Prasad says it's partly due to a kind of shame the community feels for not living up to the stereotype of Asian immigrants as successful and self-sufficient.

"To come and say, you know, 'I'm living in poverty, I'm undocumented and I'm facing deportation.' There's this sort of embarrassment or shame with, you know, 'Everyone else is making it, why am I not making it?'"

Karthick Ramakrishnan is associate dean of the Public Policy School at UC Riverside. He says all these factors, plus a reluctance of Asians to rock the boat, become a self-fullfilling prophecy.

"The net effect of this tends to be less attention by news media and politicians, but also less mobilization by Asian-Americans," Ramakrishnan says.

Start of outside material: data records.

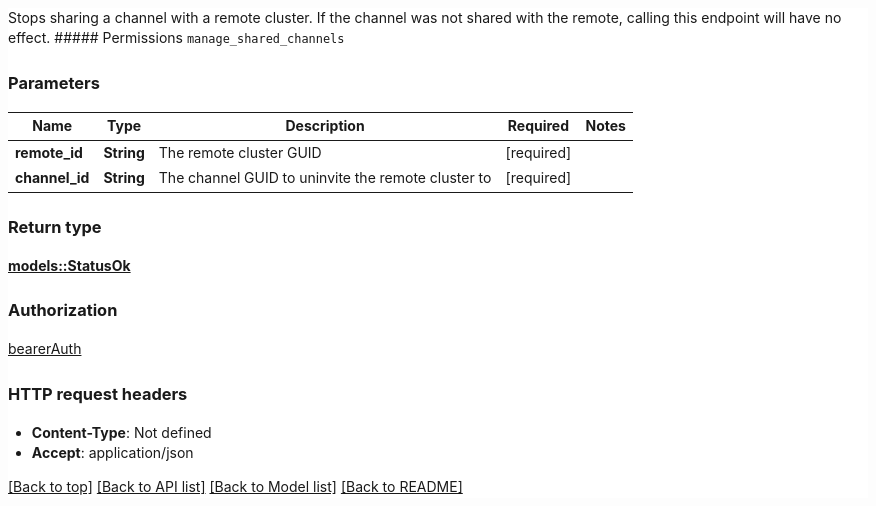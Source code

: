 Stops sharing a channel with a remote cluster. If the channel was not shared with the remote, calling this endpoint will have no effect.  ##### Permissions `manage_shared_channels` 

### Parameters


Name | Type | Description  | Required | Notes
------------- | ------------- | ------------- | ------------- | -------------
**remote_id** | **String** | The remote cluster GUID | [required] |
**channel_id** | **String** | The channel GUID to uninvite the remote cluster to | [required] |

### Return type

[**models::StatusOk**](StatusOK.md)

### Authorization

[bearerAuth](../README.md#bearerAuth)

### HTTP request headers

- **Content-Type**: Not defined
- **Accept**: application/json

[[Back to top]](#) [[Back to API list]](../README.md#documentation-for-api-endpoints) [[Back to Model list]](../README.md#documentation-for-models) [[Back to README]](../README.md)

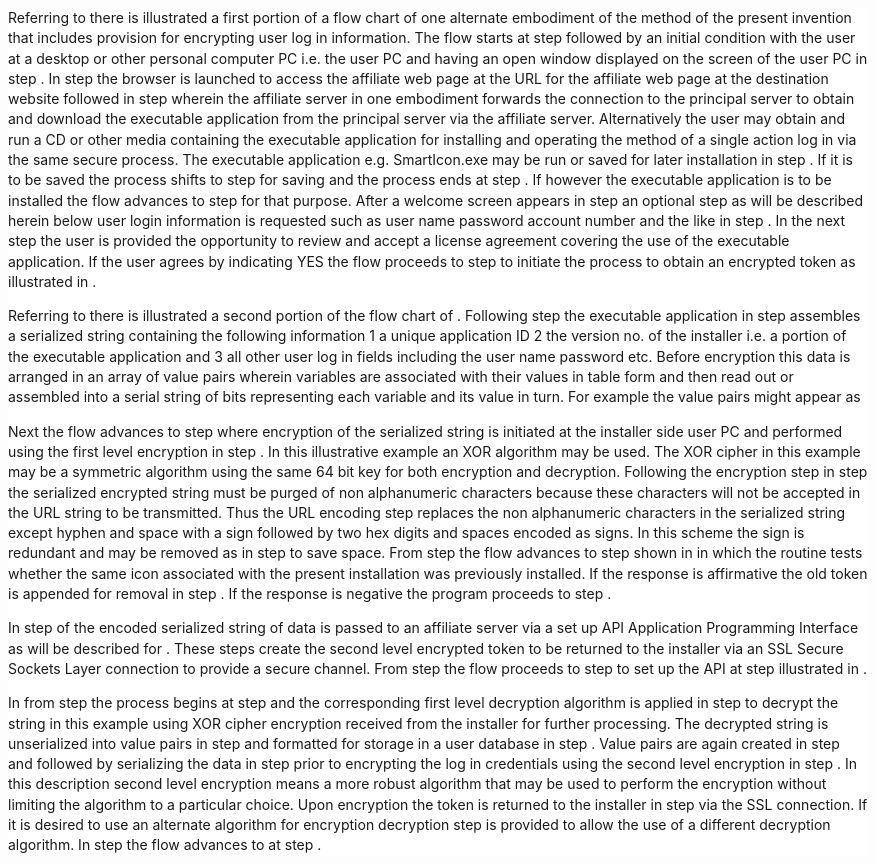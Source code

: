 Referring to there is illustrated a first portion of a flow chart of one alternate embodiment of the method of the present invention that includes provision for encrypting user log in information. The flow starts at step followed by an initial condition with the user at a desktop or other personal computer PC i.e. the user PC and having an open window displayed on the screen of the user PC in step . In step the browser is launched to access the affiliate web page at the URL for the affiliate web page at the destination website followed in step wherein the affiliate server in one embodiment forwards the connection to the principal server to obtain and download the executable application from the principal server via the affiliate server. Alternatively the user may obtain and run a CD or other media containing the executable application for installing and operating the method of a single action log in via the same secure process. The executable application e.g. SmartIcon.exe may be run or saved for later installation in step . If it is to be saved the process shifts to step for saving and the process ends at step . If however the executable application is to be installed the flow advances to step for that purpose. After a welcome screen appears in step an optional step as will be described herein below user login information is requested such as user name password account number and the like in step . In the next step the user is provided the opportunity to review and accept a license agreement covering the use of the executable application. If the user agrees by indicating YES the flow proceeds to step to initiate the process to obtain an encrypted token as illustrated in .

Referring to there is illustrated a second portion of the flow chart of . Following step the executable application in step assembles a serialized string containing the following information 1 a unique application ID 2 the version no. of the installer i.e. a portion of the executable application and 3 all other user log in fields including the user name password etc. Before encryption this data is arranged in an array of value pairs wherein variables are associated with their values in table form and then read out or assembled into a serial string of bits representing each variable and its value in turn. For example the value pairs might appear as 

Next the flow advances to step where encryption of the serialized string is initiated at the installer side user PC and performed using the first level encryption in step . In this illustrative example an XOR algorithm may be used. The XOR cipher in this example may be a symmetric algorithm using the same 64 bit key for both encryption and decryption. Following the encryption step in step the serialized encrypted string must be purged of non alphanumeric characters because these characters will not be accepted in the URL string to be transmitted. Thus the URL encoding step replaces the non alphanumeric characters in the serialized string except hyphen and space   with a sign followed by two hex digits and spaces encoded as signs. In this scheme the sign is redundant and may be removed as in step to save space. From step the flow advances to step shown in in which the routine tests whether the same icon associated with the present installation was previously installed. If the response is affirmative the old token is appended for removal in step . If the response is negative the program proceeds to step .

In step of the encoded serialized string of data is passed to an affiliate server via a set up API Application Programming Interface as will be described for . These steps create the second level encrypted token to be returned to the installer via an SSL Secure Sockets Layer connection to provide a secure channel. From step the flow proceeds to step to set up the API at step illustrated in .

In from step the process begins at step and the corresponding first level decryption algorithm is applied in step to decrypt the string in this example using XOR cipher encryption received from the installer for further processing. The decrypted string is unserialized into value pairs in step and formatted for storage in a user database in step . Value pairs are again created in step and followed by serializing the data in step prior to encrypting the log in credentials using the second level encryption in step . In this description second level encryption means a more robust algorithm that may be used to perform the encryption without limiting the algorithm to a particular choice. Upon encryption the token is returned to the installer in step via the SSL connection. If it is desired to use an alternate algorithm for encryption decryption step is provided to allow the use of a different decryption algorithm. In step the flow advances to at step .
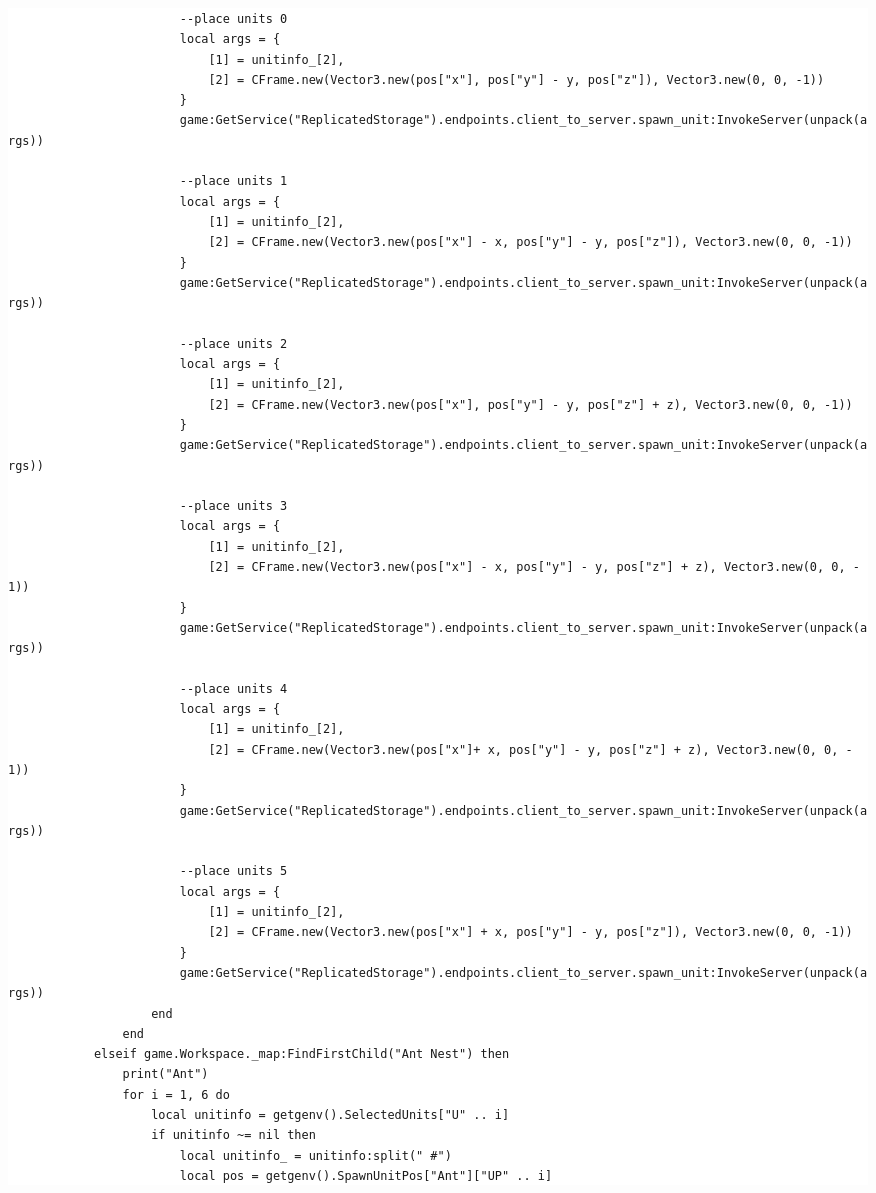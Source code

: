                             --place units 0
                            local args = {
                                [1] = unitinfo_[2],
                                [2] = CFrame.new(Vector3.new(pos["x"], pos["y"] - y, pos["z"]), Vector3.new(0, 0, -1))
                            }
                            game:GetService("ReplicatedStorage").endpoints.client_to_server.spawn_unit:InvokeServer(unpack(args))

                            --place units 1
                            local args = {
                                [1] = unitinfo_[2],
                                [2] = CFrame.new(Vector3.new(pos["x"] - x, pos["y"] - y, pos["z"]), Vector3.new(0, 0, -1))
                            }
                            game:GetService("ReplicatedStorage").endpoints.client_to_server.spawn_unit:InvokeServer(unpack(args))

                            --place units 2 
                            local args = {
                                [1] = unitinfo_[2],
                                [2] = CFrame.new(Vector3.new(pos["x"], pos["y"] - y, pos["z"] + z), Vector3.new(0, 0, -1))
                            }
                            game:GetService("ReplicatedStorage").endpoints.client_to_server.spawn_unit:InvokeServer(unpack(args))

                            --place units 3 
                            local args = {
                                [1] = unitinfo_[2],
                                [2] = CFrame.new(Vector3.new(pos["x"] - x, pos["y"] - y, pos["z"] + z), Vector3.new(0, 0, -1))
                            }
                            game:GetService("ReplicatedStorage").endpoints.client_to_server.spawn_unit:InvokeServer(unpack(args))

                            --place units 4
                            local args = {
                                [1] = unitinfo_[2],
                                [2] = CFrame.new(Vector3.new(pos["x"]+ x, pos["y"] - y, pos["z"] + z), Vector3.new(0, 0, -1))
                            }
                            game:GetService("ReplicatedStorage").endpoints.client_to_server.spawn_unit:InvokeServer(unpack(args))

                            --place units 5
                            local args = {
                                [1] = unitinfo_[2],
                                [2] = CFrame.new(Vector3.new(pos["x"] + x, pos["y"] - y, pos["z"]), Vector3.new(0, 0, -1))
                            }
                            game:GetService("ReplicatedStorage").endpoints.client_to_server.spawn_unit:InvokeServer(unpack(args))
                        end
                    end
                elseif game.Workspace._map:FindFirstChild("Ant Nest") then
                    print("Ant")
                    for i = 1, 6 do
                        local unitinfo = getgenv().SelectedUnits["U" .. i]
                        if unitinfo ~= nil then
                            local unitinfo_ = unitinfo:split(" #")
                            local pos = getgenv().SpawnUnitPos["Ant"]["UP" .. i]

One notable exception occurred a year ago in San Francisco's Chinatown. Obama was giving a speech on immigration reform when he was suddenly heckled by a 24-year-old South Korean student. Ju Hong confronted the president and demanded he take executive action to stop the deportations.

Standing just feet from Obama, Hong led a few students in chants of  "Stop deportations" and "Yes, we can."

Another student there that day was Dean Santos, whose  parents brought him to the U.S. from the Philippines illegally when he was 12 years old.  A few years ago, he decided to speak out after getting caught shoplifting.

"I was in deportation proceedings," remembers Santos.  "I had nothing else to lose. That's why I eventually spoke out."

It's a fear immigrants living in the shadows have -- that even a relatively minor brush with the law can lead to deportation.

Santos is excited by Obama's executive action, but he worries it won't go far enough.

"People need to realize that there's still gonna be a lot of people left out in this," Santos said.  "It's just a Band-Aid solution."

We'll hear how big a Band-Aid when Obama addresses the nation tonight.